Der zweite Grund für Raten ist rein technischer Natur. Hotelprogamme (PMS), Channel Manager und Buchungsplattformen tauschen untereinander immer nur Standardpreise aus. Dazu kommen noch Restriktionen wie Mindestaufenthalt, über die sich eine Rate auch komplett sperren lässt (z.B. 999 Tage Mindestaufenthalt = nicht buchbar). Preisauf- und -abschläge kann aktuell keine Schnittstelle übertragen, also müssten sie auf jeder Plattform getrennt gewartet werden. Dieser Mehraufwand lässt sich mit Raten umgehen, wenn aus einem Zimmerpreis plötzliche fünf verschiedene Raten werden, die zu unterschiedlichen Zeiten mit unterschiedlichen Restriktionen buchbar sind. Die bessere technische Verbreitung auch der Grund, warum das Hotelprogramm Easybooking in seiner neuen Version voll auf Raten setzt und Auf- und Abschläge nicht mehr unterstützt (siehe dieser Artikel).

Die Kehrseite des Ratensystems: die Preisstruktur bläht sich auf und nicht jeder Betrieb (bzw. Mitarbeiter) behält den Überblick.

Eine Frage des Preisvertrauens

Ob Zimmer-Raten wirklich eine Erfindung sind, um dem Wunsch des Gastes nachzukommen ist zumindest diskutierbar. Klar, jeder Gast hat sein Präferenzen, der eine sucht lieber Schnäppchen und zahlt dafür auch schon mit Voraus, der andere will lieber flexibel bleiben und akzeptiert dafür den höheren Preis. Wenn eine Unterkunft auf diese Bedürfnisse eingeht, erhöht sie den Ertrag als Ganzes. Soweit die Theorie. Preise sind aber auch ein höchst emotionales Thema. Wenn wir beim Einkauf misstrauisch werden, weil uns der angepriesene Rabatt wie eine Mogelpackung vorkommt, endet das in Kaufzurückhaltung.  Das Preisvertrauen wackelt, niemand will übervorteilt werden.

Aus Sicht der Conversion kann eine Vielfalt an Preisraten auch Preis-Verwirrung bewirken und im Buchungsabbruch enden.

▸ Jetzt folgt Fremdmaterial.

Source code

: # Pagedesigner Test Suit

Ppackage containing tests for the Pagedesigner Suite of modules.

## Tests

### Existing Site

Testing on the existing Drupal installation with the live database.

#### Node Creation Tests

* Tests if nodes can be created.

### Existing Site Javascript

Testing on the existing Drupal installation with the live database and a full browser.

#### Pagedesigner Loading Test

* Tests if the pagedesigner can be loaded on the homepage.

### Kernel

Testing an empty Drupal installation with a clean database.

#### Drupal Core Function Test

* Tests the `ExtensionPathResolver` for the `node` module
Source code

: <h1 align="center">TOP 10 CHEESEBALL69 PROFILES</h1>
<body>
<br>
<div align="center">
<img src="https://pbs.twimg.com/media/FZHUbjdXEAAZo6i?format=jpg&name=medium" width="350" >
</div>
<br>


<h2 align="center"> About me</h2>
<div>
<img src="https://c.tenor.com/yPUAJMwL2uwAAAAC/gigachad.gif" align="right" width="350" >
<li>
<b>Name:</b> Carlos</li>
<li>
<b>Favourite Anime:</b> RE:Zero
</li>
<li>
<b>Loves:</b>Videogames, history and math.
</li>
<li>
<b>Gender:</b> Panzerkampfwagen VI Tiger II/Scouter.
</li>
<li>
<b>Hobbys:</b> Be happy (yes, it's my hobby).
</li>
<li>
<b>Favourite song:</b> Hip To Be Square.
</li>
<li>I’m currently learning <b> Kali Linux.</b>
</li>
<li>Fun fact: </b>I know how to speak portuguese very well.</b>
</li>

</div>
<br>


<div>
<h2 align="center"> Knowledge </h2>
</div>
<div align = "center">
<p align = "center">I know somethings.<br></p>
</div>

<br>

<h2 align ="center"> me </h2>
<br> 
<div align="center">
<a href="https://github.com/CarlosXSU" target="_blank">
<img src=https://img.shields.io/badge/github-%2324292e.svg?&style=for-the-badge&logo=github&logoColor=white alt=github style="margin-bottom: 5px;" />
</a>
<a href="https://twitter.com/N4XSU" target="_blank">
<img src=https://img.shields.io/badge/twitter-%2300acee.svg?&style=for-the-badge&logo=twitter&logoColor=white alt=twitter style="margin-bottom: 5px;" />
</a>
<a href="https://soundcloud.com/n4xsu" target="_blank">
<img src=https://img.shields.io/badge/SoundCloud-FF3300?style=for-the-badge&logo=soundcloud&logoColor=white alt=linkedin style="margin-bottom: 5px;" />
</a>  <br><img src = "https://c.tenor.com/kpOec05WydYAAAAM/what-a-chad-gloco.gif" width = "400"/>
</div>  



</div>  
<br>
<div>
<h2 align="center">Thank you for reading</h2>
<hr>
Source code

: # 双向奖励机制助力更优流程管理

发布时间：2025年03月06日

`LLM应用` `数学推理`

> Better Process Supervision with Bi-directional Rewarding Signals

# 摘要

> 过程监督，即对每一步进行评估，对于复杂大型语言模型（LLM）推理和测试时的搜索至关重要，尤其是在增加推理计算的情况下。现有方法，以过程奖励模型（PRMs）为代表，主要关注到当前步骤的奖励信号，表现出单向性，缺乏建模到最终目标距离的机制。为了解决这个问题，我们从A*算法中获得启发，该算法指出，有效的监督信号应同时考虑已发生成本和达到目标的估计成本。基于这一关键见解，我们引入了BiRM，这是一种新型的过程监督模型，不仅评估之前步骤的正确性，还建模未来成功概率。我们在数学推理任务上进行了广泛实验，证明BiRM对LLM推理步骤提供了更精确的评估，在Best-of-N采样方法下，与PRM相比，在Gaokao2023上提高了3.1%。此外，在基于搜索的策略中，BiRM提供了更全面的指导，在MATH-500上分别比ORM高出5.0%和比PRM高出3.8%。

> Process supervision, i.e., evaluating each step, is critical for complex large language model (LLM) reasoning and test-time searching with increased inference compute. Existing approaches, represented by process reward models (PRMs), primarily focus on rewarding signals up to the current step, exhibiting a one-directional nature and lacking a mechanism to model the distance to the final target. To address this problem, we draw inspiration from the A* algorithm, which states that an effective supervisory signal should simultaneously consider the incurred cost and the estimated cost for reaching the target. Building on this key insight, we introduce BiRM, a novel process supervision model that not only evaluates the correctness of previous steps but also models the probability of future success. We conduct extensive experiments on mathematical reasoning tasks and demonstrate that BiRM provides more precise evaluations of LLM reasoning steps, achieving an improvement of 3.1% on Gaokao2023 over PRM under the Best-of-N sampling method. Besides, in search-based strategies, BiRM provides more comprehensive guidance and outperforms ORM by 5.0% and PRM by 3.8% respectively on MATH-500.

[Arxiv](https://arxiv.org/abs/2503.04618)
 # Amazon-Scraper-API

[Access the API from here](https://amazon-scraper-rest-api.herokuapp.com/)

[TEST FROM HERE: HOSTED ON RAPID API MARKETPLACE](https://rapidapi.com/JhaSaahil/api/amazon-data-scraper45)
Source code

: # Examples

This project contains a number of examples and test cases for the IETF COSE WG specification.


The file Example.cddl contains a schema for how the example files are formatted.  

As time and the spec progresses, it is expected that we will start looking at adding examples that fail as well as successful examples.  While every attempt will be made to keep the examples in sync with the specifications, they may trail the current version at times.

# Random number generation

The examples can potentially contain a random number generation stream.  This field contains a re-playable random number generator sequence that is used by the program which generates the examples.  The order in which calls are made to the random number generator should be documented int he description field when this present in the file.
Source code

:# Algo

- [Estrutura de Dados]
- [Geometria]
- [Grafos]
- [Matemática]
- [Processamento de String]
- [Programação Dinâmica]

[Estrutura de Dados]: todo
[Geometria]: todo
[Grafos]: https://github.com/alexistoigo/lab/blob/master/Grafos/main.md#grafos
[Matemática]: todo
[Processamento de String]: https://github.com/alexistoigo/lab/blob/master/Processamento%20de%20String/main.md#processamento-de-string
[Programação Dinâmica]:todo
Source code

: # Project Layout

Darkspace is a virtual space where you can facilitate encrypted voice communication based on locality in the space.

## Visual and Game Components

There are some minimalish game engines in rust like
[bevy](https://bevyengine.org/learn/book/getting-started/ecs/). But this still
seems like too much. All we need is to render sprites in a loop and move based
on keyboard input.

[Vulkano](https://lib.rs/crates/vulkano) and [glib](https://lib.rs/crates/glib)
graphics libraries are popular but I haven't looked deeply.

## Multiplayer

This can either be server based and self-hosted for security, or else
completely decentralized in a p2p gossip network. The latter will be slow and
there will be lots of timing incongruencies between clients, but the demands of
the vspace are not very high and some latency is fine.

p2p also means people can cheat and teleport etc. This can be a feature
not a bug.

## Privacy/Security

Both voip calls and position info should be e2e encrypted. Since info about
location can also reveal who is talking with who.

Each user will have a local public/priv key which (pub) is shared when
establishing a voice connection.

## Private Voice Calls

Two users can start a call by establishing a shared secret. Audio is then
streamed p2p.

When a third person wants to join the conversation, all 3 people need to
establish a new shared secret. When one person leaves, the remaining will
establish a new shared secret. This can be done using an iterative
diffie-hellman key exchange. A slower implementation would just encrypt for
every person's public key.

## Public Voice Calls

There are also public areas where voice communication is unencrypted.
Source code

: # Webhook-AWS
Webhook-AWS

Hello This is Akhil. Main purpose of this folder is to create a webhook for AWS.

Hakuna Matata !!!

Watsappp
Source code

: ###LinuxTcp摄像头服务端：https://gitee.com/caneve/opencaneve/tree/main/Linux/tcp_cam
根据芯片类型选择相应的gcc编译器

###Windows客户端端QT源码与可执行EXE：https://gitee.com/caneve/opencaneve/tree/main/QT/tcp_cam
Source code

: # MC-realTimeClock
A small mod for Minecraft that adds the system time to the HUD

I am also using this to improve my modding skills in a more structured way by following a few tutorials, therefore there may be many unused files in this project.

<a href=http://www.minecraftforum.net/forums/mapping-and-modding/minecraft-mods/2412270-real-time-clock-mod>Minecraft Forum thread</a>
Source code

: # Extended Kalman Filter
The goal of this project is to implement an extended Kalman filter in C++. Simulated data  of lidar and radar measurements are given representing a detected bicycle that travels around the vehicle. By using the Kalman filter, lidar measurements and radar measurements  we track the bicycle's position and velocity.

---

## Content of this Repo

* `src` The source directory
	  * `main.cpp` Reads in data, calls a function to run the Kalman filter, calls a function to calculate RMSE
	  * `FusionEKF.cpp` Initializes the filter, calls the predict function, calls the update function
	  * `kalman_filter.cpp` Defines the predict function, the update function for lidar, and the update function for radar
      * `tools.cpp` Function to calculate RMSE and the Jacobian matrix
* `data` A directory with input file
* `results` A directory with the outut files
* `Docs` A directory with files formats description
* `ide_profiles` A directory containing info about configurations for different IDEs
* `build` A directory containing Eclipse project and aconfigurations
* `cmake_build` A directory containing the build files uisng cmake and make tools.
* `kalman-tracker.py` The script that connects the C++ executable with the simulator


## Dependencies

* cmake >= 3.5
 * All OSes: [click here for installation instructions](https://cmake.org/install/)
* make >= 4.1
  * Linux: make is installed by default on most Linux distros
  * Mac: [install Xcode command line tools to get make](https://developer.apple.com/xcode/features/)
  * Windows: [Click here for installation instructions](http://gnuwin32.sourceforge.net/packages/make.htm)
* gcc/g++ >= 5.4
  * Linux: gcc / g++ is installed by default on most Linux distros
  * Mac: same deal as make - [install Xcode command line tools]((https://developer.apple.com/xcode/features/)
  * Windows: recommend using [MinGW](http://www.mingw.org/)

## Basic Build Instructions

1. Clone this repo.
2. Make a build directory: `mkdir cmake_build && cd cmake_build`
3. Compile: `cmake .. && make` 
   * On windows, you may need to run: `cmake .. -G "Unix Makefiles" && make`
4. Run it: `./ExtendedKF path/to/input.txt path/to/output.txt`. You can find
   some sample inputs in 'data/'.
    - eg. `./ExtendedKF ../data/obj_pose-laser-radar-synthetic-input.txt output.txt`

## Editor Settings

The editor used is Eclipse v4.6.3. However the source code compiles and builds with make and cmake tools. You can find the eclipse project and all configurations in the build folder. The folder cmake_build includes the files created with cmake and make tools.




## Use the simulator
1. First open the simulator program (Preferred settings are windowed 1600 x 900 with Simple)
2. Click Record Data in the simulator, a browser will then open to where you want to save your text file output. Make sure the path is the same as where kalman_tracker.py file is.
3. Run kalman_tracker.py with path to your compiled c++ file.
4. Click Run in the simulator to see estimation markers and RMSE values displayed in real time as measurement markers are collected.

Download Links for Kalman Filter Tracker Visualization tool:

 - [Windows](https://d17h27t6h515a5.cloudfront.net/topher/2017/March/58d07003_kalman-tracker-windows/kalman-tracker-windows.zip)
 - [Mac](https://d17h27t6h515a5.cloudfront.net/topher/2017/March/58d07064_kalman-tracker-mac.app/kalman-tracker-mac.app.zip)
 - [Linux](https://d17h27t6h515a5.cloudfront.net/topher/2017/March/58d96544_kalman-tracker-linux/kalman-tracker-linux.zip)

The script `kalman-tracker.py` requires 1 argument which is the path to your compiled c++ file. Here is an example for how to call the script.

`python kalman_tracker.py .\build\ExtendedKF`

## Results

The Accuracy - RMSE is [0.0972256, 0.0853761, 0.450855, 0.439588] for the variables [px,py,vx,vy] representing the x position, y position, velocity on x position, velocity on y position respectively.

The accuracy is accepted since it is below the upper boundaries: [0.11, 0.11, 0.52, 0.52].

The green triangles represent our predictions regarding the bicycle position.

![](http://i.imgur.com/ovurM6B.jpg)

Screenshot einer Buchungsmaschine auf der Webseite eines Hotels musst der Gast im ersten Schritt der Buchung für das selbe Zimmer für den selben Zeitraum aus vier verschiedenen Preisen (Raten) wählen.
Gast kann aus 4 verschiedenen Raten wählen – Webseite eines Hotels

In diesem Screenshot einer Buchungsmaschine auf der Webseite eines Hotels musst der Gast im ersten Schritt der Buchung für das selbe Zimmer für den selben Zeitraum aus vier verschiedenen Preisen (Raten) wählen. Und während er grübelt, warum der „Hotdeal -10%“ gleichviel kostet wie der „2 Nächte -10%“-Preis, wo der Unterschied liegt und warum ihm der Frühbucher angezeigt wird, obwohl er kürzer als 21 Tage im Voraus suche, hat er schon so viel Hirnschmalz verbraucht, dass er die Buchung am liebsten abbrechen würde.

In diesem Fall handelt es sich eher um Ratenunlogik als Ratenlogik.